§ Material for the task
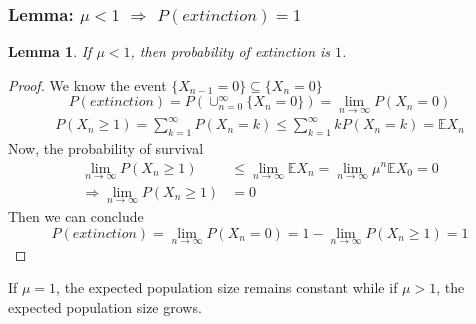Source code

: \documentclass[11pt,a4paper]{article}
\newtheorem{lemma}{Lemma}
\begin{document}
\subsubsection{Lemma: $\mu<1$ $\Rightarrow$ $P(extinction)=1$}
\begin{lemma}
    If $\mu < 1$, then probability of extinction is $1$.
\end{lemma}
\begin{proof}
    We know the event $\{X_{n-1}=0\}\subseteq \{X_{n}=0\}$
    $$P(extinction)=P(\cup_{n=0}^\infty\{X_n=0\})=\lim_{n \rightarrow \infty}P(X_n=0)$$
    \begin{equation}
        \begin{aligned}
            P(X_n\geq 1)=\sum_{k=1}^\infty P(X_n=k)\leq \sum_{k=1}^\infty kP(X_n=k)= \mathbb{E}X_n
        \end{aligned}
        \nonumber
    \end{equation}
    Now, the probability of survival
    \begin{equation}
        \begin{aligned}
            \lim_{n \rightarrow \infty}P(X_n\geq 1)&\leq \lim_{n \rightarrow \infty} \mathbb{E}X_n=\lim_{n \rightarrow \infty} \mu^n \mathbb{E}X_0=0\\
            \Rightarrow \lim_{n \rightarrow \infty}P(X_n\geq 1)&=0
        \end{aligned}
        \nonumber
    \end{equation}
    Then we can conclude $$P(extinction)=\lim_{n \rightarrow \infty}P(X_n=0)=1-\lim_{n \rightarrow \infty}P(X_n\geq 1)=1$$
\end{proof}

If $\mu = 1$, the expected population size remains constant while if $\mu > 1$, the expected population size grows.
\end{document}
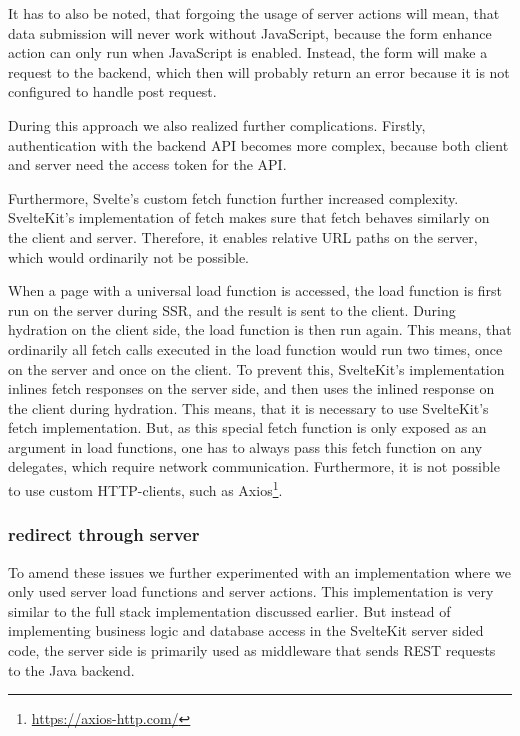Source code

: It has to also be noted, that forgoing the usage of server actions will mean, that data submission will never work without JavaScript, because the form enhance action can only run when JavaScript is enabled. Instead, the form will make a request to the backend, which then will probably return an error because it is not configured to handle post request.

During this approach we also realized further complications. Firstly, authentication with the backend API becomes more complex, because both client and server need the access token for the API. 

Furthermore, Svelte's custom fetch function further increased complexity. SvelteKit's implementation of fetch makes sure that fetch behaves similarly on the client and server. Therefore, it enables relative URL paths on the server, which would ordinarily not be possible.

When a page with a universal load function is accessed, the load function is first run on the server during SSR, and the result is sent to the client. During hydration on the client side, the load function is then run again. This means, that ordinarily all fetch calls executed in the load function would run two times, once on the server and once on the client. To prevent this, SvelteKit's implementation inlines fetch responses on the server side, and then uses the inlined response on the client during hydration. This means, that it is necessary to use SvelteKit's fetch implementation. But, as this special fetch function is only exposed as an argument in load functions, one has to always pass this fetch function on any delegates, which require network communication. Furthermore, it is not possible to use custom HTTP-clients, such as Axios\footnote{\url{https://axios-http.com/}}.  

\subsubsection{redirect through server}

To amend these issues we further experimented with an implementation where we only used server load functions and server actions. This implementation is very similar to the full stack implementation discussed earlier. But instead of implementing business logic and database access in the SvelteKit server sided code, the server side is primarily used as middleware that sends REST requests to the Java backend.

§ Exercise
Copy each line in the entries above where "extinction" turns up.

§ Your solution
\subsubsection{Lemma: $\mu<1$ $\Rightarrow$ $P(extinction)=1$}
    If $\mu < 1$, then probability of extinction is $1$.
    $$P(extinction)=P(\cup_{n=0}^\infty\{X_n=0\})=\lim_{n \rightarrow \infty}P(X_n=0)$$
    Then we can conclude $$P(extinction)=\lim_{n \rightarrow \infty}P(X_n=0)=1-\lim_{n \rightarrow \infty}P(X_n\geq 1)=1$$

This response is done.